(Saved entries)
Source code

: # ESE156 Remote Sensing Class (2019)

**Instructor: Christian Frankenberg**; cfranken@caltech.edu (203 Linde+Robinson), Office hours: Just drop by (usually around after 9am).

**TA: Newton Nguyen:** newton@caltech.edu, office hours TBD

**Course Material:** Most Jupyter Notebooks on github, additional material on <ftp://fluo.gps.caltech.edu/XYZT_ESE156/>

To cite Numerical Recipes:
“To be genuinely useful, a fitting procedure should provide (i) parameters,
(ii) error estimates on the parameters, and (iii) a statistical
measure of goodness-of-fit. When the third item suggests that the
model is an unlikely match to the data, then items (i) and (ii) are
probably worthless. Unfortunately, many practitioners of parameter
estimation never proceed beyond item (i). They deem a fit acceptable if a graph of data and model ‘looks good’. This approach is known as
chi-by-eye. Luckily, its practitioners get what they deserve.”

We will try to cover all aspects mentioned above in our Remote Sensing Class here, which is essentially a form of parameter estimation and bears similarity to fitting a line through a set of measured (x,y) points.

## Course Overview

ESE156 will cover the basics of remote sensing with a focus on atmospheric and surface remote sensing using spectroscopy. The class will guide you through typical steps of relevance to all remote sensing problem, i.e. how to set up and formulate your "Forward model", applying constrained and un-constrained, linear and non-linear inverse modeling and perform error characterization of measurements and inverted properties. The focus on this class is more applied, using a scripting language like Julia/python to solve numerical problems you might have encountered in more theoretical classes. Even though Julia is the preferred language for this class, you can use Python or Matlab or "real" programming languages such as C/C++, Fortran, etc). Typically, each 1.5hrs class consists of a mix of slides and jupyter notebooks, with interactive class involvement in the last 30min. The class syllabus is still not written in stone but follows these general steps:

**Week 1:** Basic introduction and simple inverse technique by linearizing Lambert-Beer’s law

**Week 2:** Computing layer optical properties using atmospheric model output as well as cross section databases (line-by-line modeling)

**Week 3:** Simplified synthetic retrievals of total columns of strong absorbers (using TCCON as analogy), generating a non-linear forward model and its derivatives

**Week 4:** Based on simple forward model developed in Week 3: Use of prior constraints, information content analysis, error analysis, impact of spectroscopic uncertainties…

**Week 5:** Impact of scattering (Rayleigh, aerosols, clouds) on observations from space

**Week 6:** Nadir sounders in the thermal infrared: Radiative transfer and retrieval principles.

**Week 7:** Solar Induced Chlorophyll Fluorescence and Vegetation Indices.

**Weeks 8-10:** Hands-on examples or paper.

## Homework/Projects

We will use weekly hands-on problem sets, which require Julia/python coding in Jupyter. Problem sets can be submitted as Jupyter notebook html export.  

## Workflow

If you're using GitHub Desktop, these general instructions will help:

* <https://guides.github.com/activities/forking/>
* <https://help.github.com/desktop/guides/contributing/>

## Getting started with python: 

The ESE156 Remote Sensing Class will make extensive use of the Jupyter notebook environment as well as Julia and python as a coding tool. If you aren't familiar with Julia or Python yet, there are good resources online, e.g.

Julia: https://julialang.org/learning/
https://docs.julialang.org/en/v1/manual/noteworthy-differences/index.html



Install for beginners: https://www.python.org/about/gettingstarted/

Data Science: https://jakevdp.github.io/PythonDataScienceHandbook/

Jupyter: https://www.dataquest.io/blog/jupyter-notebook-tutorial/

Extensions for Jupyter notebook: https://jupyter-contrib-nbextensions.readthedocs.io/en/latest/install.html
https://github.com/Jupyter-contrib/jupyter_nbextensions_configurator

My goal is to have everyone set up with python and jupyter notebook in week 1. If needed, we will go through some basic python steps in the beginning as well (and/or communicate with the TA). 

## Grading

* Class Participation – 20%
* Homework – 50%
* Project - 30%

▸ What to produce:
Work through the entries, filtering for the string "fitting", and copy each line that holds it.

▸ Solution to the problem:
“To be genuinely useful, a fitting procedure should provide (i) parameters,
We will try to cover all aspects mentioned above in our Remote Sensing Class here, which is essentially a form of parameter estimation and bears similarity to fitting a line through a set of measured (x,y) points.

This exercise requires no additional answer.